**RECORDS TO PROCESS**:
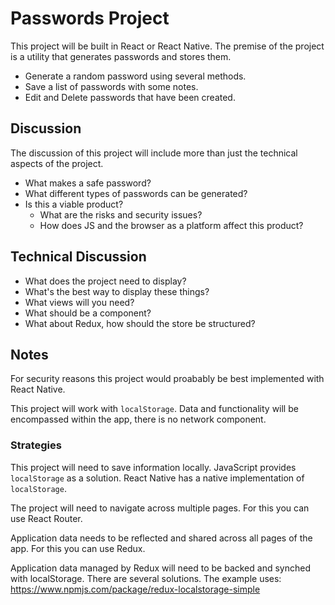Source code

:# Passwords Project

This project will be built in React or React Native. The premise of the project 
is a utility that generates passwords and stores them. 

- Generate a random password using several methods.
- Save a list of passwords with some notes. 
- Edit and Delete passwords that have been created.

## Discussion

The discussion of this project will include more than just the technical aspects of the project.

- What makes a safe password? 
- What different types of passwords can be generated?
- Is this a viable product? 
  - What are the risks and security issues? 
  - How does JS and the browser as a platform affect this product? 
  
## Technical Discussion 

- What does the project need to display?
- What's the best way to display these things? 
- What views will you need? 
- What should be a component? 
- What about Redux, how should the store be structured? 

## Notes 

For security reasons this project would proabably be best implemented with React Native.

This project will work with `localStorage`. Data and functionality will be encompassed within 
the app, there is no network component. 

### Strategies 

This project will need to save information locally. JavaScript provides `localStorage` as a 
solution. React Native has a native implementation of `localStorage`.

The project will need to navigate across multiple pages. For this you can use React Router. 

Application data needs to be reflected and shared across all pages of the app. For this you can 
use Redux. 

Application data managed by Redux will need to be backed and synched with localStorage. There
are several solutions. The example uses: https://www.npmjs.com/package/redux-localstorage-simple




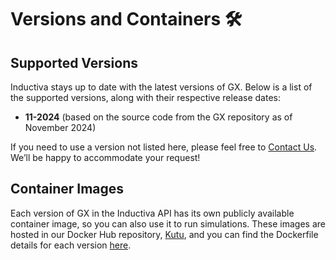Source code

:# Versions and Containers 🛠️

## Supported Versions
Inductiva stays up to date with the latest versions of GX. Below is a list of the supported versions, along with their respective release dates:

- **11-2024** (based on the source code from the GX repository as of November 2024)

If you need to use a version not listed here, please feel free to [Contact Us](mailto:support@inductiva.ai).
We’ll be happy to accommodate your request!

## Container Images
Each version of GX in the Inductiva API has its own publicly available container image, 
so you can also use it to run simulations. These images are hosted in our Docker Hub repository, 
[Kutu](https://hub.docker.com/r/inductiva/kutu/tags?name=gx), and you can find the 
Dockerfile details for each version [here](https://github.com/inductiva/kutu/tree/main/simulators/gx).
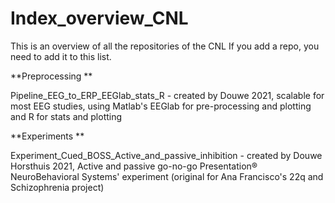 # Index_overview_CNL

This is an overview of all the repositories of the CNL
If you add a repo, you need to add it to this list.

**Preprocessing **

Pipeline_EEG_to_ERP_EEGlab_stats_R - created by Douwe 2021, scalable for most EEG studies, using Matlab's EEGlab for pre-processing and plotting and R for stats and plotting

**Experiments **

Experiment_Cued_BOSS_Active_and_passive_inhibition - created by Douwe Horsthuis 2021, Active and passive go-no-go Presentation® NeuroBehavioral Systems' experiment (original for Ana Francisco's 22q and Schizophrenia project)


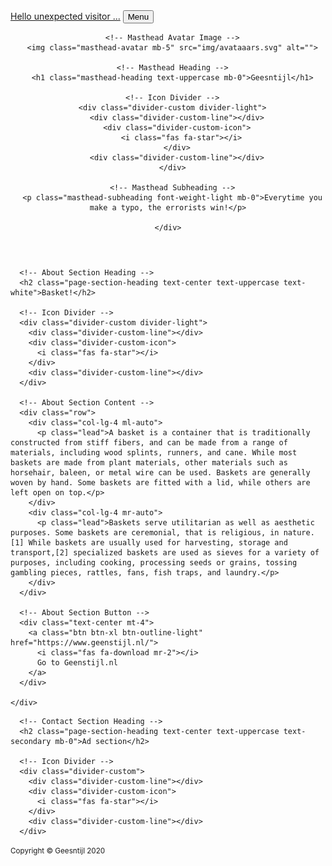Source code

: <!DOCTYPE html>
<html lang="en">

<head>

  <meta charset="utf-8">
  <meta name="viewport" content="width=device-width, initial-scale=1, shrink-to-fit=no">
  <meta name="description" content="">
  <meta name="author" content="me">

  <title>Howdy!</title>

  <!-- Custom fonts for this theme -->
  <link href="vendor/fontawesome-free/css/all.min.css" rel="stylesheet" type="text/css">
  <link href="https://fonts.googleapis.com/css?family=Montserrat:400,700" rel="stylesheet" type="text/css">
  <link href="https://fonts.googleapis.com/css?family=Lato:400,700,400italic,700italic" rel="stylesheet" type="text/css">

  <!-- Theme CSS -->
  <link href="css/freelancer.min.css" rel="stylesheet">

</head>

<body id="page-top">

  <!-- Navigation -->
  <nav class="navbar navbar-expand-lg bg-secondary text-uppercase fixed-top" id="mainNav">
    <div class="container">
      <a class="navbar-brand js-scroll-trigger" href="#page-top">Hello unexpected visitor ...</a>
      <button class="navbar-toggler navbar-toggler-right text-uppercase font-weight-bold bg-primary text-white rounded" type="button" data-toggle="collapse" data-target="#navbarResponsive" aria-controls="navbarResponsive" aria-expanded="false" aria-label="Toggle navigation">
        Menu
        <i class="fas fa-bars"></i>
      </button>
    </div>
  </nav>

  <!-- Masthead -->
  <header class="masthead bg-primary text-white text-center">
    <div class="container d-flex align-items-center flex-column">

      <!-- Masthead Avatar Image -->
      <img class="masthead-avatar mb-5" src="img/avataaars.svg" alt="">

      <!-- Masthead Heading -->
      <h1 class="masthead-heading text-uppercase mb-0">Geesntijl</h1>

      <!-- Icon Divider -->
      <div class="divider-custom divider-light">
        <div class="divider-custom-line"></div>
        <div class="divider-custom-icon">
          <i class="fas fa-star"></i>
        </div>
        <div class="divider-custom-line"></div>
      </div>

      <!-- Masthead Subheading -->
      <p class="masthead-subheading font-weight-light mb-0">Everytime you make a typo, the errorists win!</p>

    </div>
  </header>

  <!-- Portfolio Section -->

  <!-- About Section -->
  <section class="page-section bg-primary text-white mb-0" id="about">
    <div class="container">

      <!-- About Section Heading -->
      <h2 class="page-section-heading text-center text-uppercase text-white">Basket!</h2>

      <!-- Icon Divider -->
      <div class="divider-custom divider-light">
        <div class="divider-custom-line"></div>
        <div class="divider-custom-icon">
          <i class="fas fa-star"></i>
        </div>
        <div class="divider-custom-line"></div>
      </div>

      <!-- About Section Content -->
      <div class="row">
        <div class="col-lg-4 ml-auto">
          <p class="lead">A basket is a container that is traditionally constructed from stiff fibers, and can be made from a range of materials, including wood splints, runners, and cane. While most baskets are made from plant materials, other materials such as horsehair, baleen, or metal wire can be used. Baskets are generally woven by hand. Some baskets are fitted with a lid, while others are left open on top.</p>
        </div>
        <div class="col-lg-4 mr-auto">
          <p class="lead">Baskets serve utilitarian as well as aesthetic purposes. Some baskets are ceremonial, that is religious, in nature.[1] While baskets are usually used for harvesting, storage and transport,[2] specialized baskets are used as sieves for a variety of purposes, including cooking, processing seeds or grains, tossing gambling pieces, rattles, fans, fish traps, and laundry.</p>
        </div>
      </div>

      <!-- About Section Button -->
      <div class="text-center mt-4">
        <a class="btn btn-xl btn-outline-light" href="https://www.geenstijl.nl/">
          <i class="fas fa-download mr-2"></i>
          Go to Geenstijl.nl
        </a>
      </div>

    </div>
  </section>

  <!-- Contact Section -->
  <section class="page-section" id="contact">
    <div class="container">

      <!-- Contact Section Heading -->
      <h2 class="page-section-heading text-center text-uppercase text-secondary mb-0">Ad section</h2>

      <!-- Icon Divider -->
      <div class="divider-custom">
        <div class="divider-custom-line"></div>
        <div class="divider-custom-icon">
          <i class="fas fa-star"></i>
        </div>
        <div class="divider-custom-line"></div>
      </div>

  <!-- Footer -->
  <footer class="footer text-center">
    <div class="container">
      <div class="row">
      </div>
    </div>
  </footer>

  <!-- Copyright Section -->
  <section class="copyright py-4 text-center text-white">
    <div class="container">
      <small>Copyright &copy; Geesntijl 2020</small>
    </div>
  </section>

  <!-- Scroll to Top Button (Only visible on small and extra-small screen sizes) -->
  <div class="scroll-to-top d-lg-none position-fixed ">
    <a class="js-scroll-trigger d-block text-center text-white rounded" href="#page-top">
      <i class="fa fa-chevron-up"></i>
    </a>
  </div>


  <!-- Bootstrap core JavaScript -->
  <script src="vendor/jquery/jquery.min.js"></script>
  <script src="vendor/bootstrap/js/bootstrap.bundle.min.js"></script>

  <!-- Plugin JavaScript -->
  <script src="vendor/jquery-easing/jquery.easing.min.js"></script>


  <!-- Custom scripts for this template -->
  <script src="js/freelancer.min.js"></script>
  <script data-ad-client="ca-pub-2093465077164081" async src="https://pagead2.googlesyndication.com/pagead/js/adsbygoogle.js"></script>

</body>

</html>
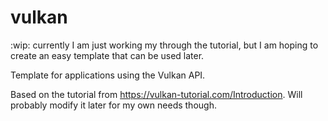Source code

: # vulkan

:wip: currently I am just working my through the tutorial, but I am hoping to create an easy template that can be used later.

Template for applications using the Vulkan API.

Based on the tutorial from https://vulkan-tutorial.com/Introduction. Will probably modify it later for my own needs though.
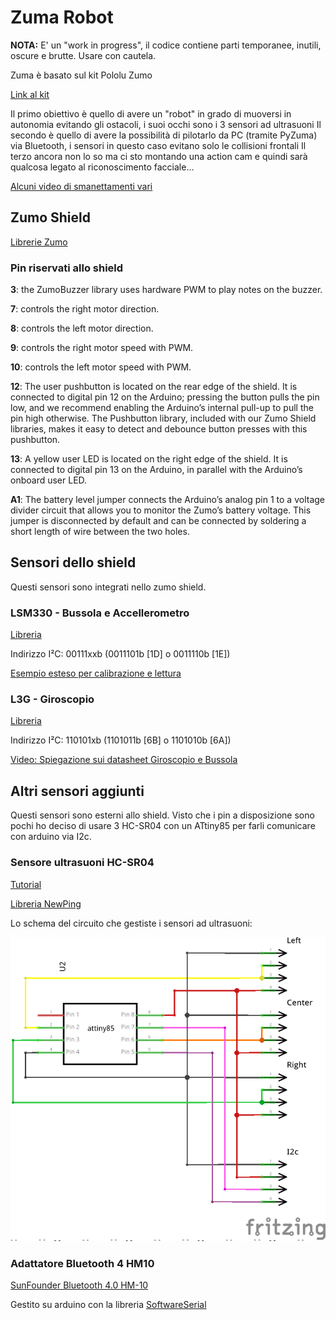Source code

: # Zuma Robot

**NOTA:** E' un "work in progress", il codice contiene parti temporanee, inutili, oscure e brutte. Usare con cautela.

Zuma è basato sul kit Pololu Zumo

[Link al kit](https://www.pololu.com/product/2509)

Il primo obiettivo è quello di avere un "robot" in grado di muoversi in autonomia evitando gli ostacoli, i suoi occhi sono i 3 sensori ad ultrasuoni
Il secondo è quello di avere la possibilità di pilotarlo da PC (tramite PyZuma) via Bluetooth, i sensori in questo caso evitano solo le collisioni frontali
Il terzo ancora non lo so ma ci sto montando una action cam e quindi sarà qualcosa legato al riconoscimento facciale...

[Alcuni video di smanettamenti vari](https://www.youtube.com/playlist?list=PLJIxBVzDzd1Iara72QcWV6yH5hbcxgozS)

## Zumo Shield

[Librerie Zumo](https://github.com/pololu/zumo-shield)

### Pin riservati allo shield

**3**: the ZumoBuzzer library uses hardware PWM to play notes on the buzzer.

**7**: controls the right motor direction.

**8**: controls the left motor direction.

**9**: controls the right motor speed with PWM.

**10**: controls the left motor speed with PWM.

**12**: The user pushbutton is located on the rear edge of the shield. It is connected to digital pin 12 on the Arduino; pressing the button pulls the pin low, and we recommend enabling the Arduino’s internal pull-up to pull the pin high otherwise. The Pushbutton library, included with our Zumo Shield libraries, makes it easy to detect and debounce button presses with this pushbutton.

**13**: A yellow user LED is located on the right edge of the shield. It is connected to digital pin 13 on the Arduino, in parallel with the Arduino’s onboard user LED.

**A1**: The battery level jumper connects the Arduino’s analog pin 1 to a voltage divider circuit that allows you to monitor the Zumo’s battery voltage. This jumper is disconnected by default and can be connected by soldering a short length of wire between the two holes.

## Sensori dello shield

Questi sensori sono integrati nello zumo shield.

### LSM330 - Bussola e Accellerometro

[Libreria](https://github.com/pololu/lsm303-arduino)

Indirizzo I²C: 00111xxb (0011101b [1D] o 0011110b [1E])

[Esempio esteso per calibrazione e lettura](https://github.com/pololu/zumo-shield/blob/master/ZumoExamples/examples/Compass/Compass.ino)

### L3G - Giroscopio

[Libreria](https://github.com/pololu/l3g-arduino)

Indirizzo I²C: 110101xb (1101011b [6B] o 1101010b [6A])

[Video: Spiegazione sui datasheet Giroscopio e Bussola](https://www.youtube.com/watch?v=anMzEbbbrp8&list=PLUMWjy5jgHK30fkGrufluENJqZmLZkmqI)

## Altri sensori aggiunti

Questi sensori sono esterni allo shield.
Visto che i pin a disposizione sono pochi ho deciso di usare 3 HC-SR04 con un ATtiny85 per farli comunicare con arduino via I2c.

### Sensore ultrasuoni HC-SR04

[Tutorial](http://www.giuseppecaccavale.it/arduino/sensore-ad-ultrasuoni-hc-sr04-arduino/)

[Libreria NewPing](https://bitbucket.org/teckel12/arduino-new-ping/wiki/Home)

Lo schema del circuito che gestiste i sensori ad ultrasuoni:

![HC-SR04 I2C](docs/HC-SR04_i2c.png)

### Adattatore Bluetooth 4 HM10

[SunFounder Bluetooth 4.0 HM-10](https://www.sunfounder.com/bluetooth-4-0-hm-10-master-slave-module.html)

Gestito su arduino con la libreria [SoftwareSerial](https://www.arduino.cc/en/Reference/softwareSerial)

**TASK STATEMENT**: Only the lines above starting at the one containing "- Generate a" and ending at the one containing "- What are the risks and security issues?", both included, are to be returned, exactly as they read.

**OUTPUT FOR THIS EXERCISE**:
- Generate a random password using several methods.
- Save a list of passwords with some notes. 
- Edit and Delete passwords that have been created.

## Discussion

The discussion of this project will include more than just the technical aspects of the project.

- What makes a safe password? 
- What different types of passwords can be generated?
- Is this a viable product? 
  - What are the risks and security issues? 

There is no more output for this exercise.